Thursday, July 5, 2018

Whitney





The global saturation of Whitney Houston began with her debut album in 1985, shot her to the stratosphere of stardom with the seven sequential number one hits generated from it. This British documentary by Kevin McDonald who is known for Marley and the Last King of Scotland, was made with the cooperation of Houston's family and friends. Their comments bear witness to the rise and fall of one of the most iconic performers of the generation. McDonald's use of news clips that feature the political and pop-cultural events of the times are woven into the tapestry of how and why the stage was set for her to make such an impact and how it affected her tragic fall from grace.

Whitney came from a family of singers. Her mother Cissy Houston was a prominent gospel singer and Cissy's nieces were soul veteran Dionne Warwick and her sister Dee Dee Warwick. Cissy brought her children up in the church where Whitney sang in the choir. Realizing Whitney's extraordinary vocal talent, Cissy started grooming her, teaching her how to use her voice. Her mother didn't want her daughter to be just another run of the mill pop singer, knowing her voice was meant for greater things. Whitney was one of her mom's background singers, when one night her mom feigned illness and made Whitney take center stage. She knocked the roof off. Soon music companies were fighting over her before she signed with Clive Davis. Whitney's beloved dad was known as a hustler, but to put it nicely, a deal maker. Her dad affectionately called her "Nippy" which stuck as her family name. Her dad began running her business affairs which included putting all the family members and close friends on the payroll. Her brothers became background singers and body guards. It was her brothers who also introduced her to drugs.

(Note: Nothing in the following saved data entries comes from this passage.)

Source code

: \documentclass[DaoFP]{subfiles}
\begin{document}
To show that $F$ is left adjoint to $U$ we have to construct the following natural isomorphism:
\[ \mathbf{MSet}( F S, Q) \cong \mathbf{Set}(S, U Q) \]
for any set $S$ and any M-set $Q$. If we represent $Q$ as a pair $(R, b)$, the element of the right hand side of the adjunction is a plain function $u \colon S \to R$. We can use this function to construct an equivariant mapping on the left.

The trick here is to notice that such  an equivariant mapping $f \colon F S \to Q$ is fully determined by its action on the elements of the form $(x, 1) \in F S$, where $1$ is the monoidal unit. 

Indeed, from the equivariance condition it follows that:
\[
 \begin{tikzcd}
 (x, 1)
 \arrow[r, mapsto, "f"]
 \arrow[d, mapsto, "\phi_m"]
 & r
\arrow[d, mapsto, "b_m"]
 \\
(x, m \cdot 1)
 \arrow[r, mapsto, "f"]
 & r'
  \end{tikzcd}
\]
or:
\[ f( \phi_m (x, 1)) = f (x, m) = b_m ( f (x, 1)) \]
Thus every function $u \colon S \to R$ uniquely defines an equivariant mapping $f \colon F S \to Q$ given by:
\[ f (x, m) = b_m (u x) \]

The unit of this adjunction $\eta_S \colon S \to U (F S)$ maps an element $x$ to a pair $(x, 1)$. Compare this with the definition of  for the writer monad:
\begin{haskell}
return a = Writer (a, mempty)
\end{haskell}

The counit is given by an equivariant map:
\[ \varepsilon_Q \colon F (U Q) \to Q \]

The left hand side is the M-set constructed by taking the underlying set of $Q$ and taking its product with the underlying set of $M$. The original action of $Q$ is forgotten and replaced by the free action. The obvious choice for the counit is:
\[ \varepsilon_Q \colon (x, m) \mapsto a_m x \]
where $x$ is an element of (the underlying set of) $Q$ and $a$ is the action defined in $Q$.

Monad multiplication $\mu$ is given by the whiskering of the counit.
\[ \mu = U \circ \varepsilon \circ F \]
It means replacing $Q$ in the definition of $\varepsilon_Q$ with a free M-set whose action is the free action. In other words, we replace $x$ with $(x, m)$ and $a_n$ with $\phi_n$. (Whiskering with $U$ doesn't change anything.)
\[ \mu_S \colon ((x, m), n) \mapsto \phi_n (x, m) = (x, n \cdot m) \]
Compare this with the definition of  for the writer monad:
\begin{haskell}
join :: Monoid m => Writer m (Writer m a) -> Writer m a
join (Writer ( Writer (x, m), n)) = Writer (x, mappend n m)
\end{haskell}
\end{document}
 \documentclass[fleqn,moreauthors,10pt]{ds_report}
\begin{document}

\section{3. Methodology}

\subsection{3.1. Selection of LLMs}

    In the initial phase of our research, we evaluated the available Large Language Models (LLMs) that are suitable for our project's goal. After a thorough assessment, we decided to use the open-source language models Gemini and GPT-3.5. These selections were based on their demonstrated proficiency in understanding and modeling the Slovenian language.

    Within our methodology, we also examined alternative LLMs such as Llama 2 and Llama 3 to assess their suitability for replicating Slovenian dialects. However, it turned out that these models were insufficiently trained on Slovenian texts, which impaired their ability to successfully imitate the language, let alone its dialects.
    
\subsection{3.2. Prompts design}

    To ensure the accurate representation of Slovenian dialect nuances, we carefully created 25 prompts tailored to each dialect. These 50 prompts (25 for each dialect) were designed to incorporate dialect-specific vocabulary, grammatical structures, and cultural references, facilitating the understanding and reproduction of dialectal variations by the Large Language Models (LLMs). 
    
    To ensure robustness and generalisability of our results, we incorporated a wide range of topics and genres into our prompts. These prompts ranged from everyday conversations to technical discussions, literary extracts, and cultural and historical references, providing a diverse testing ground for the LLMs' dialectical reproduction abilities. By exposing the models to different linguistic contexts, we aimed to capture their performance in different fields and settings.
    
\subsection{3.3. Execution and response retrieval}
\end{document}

The film is filled with remarkable family video of the young and developing Whitney singing in the church choir. Even at that young age you can hear the strong potential of what she eventually develops into a world class performer. Family, friends, and producers contribute their memories and experience working with her. Even her ex-husband Bobby Brown talks, but refuses to discuss anything about drugs. The last part of the film focus's on her later decline in drug use and health. There is also a family secret that is revealed as people search for answers and possibly regret as to what they would have should have in respect to helping her survive. Whitney was a star so bright that left us too quickly. Fortunately her music remains.